[Stored data]

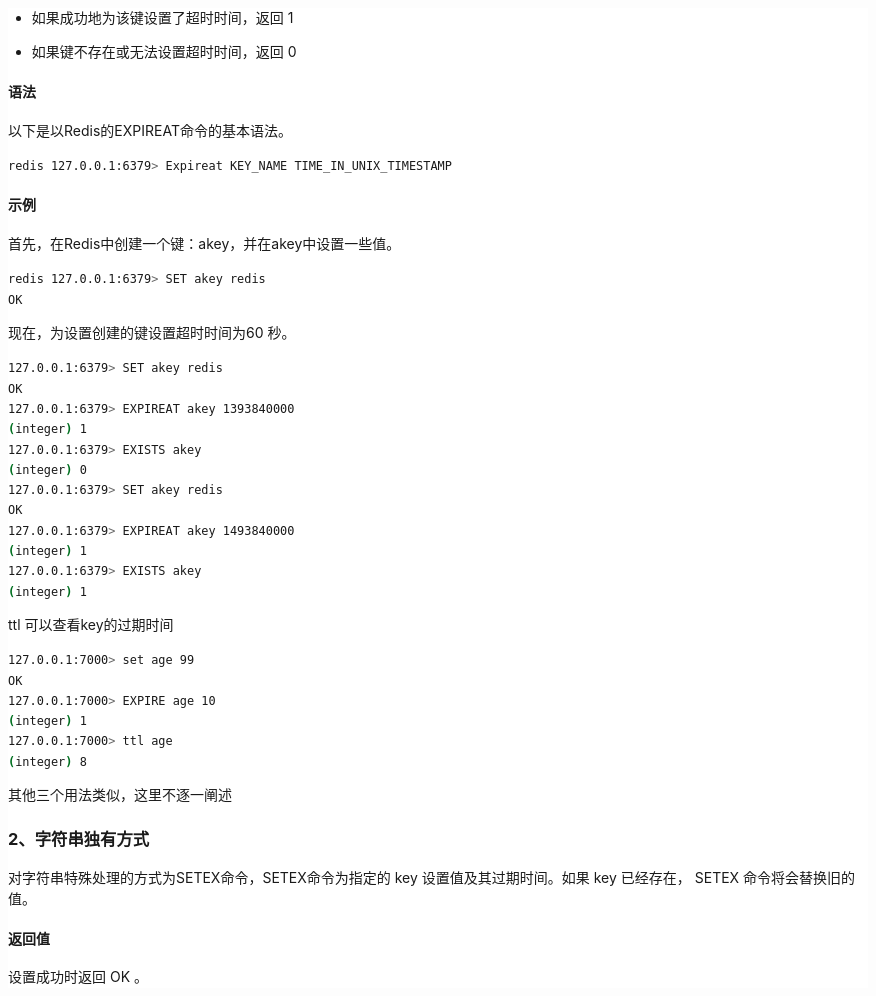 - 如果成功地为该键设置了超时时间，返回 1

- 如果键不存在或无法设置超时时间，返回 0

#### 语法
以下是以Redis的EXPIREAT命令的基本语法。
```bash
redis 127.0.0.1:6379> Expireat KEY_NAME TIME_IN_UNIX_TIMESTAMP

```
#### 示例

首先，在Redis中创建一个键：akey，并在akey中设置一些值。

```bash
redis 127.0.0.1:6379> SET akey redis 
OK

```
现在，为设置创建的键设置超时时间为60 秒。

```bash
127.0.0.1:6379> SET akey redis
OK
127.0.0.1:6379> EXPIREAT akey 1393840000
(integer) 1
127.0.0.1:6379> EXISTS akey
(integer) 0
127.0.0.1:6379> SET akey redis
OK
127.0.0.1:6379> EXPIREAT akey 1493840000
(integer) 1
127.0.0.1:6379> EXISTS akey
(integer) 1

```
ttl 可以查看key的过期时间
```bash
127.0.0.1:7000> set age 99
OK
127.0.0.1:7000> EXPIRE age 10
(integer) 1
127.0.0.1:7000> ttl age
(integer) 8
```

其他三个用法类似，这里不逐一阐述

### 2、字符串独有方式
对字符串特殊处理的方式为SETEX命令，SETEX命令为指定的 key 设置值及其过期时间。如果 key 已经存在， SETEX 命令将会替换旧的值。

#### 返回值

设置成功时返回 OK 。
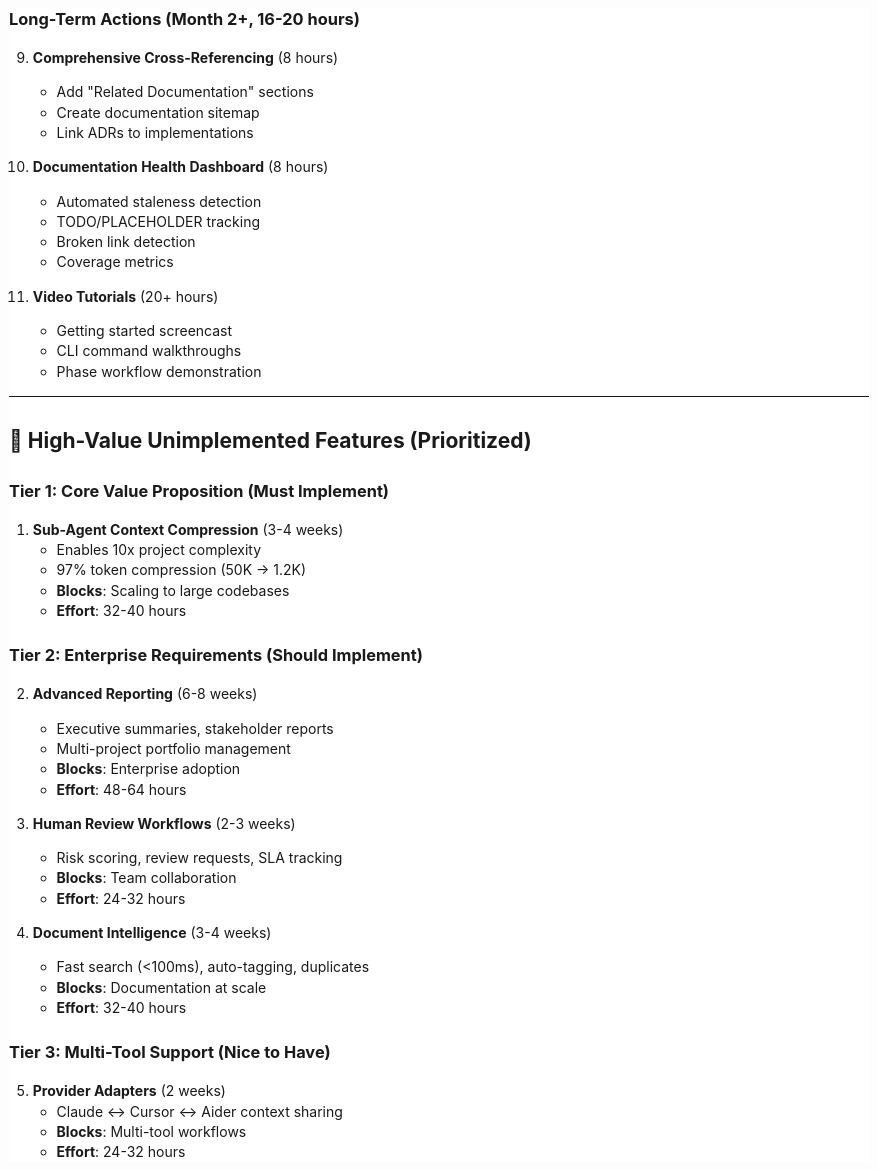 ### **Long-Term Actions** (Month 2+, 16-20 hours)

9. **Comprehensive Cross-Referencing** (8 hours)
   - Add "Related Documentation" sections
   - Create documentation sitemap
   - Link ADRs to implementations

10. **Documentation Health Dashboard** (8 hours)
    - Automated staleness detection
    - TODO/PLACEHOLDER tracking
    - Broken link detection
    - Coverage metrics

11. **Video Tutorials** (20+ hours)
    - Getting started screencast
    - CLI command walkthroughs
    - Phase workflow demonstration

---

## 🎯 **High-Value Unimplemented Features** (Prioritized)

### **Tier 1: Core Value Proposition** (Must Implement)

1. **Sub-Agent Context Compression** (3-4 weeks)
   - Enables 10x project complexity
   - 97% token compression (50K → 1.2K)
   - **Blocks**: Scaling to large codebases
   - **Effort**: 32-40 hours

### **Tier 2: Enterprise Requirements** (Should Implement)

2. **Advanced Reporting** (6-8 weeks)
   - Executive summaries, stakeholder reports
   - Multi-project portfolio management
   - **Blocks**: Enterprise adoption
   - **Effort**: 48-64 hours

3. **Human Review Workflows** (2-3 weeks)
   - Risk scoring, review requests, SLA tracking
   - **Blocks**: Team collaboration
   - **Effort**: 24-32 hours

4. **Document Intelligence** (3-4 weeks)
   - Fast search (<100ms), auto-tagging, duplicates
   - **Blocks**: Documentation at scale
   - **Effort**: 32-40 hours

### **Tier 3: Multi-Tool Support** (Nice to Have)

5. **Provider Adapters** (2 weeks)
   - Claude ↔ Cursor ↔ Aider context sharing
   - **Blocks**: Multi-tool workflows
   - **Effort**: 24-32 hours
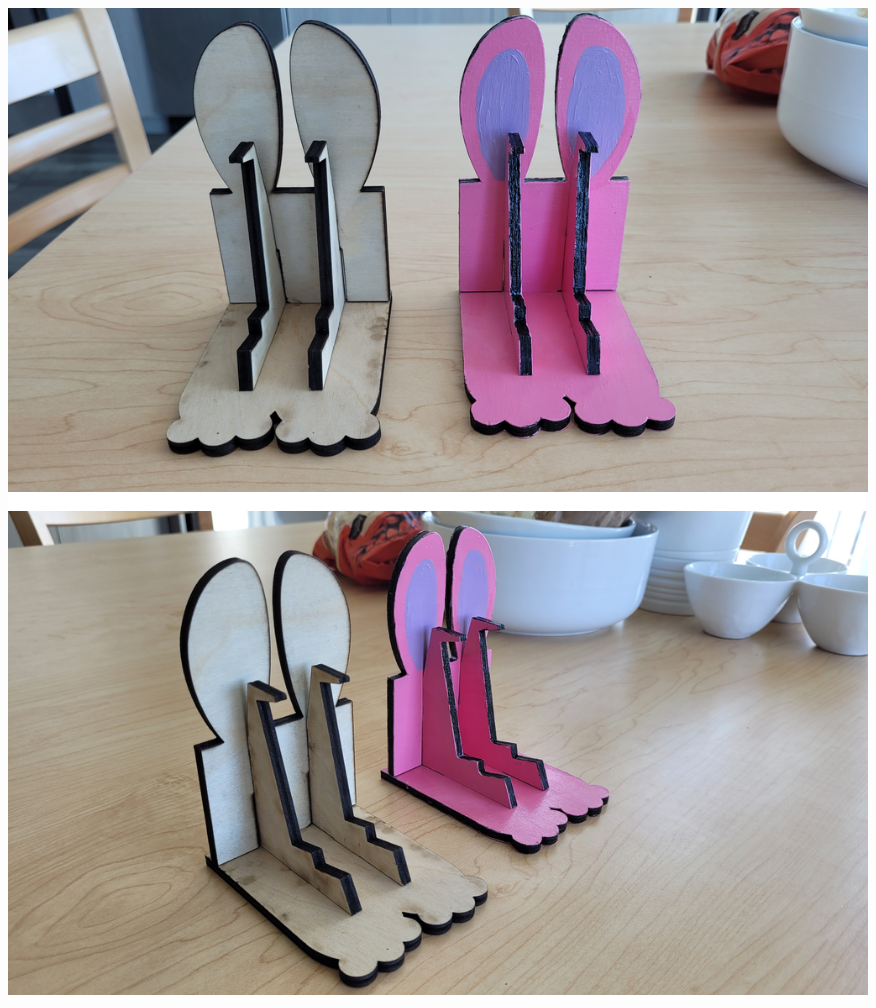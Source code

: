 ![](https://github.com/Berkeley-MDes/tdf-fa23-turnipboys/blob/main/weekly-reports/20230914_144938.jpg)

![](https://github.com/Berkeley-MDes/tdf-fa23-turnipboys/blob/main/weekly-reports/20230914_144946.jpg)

[/Stored data]

**Exercise description:** The lines holding the string "weeks" in the listing above are what you should copy out.

**Completed exercise:**
1. **Sub-Agent Context Compression** (3-4 weeks)
2. **Advanced Reporting** (6-8 weeks)
3. **Human Review Workflows** (2-3 weeks)
4. **Document Intelligence** (3-4 weeks)
5. **Provider Adapters** (2 weeks)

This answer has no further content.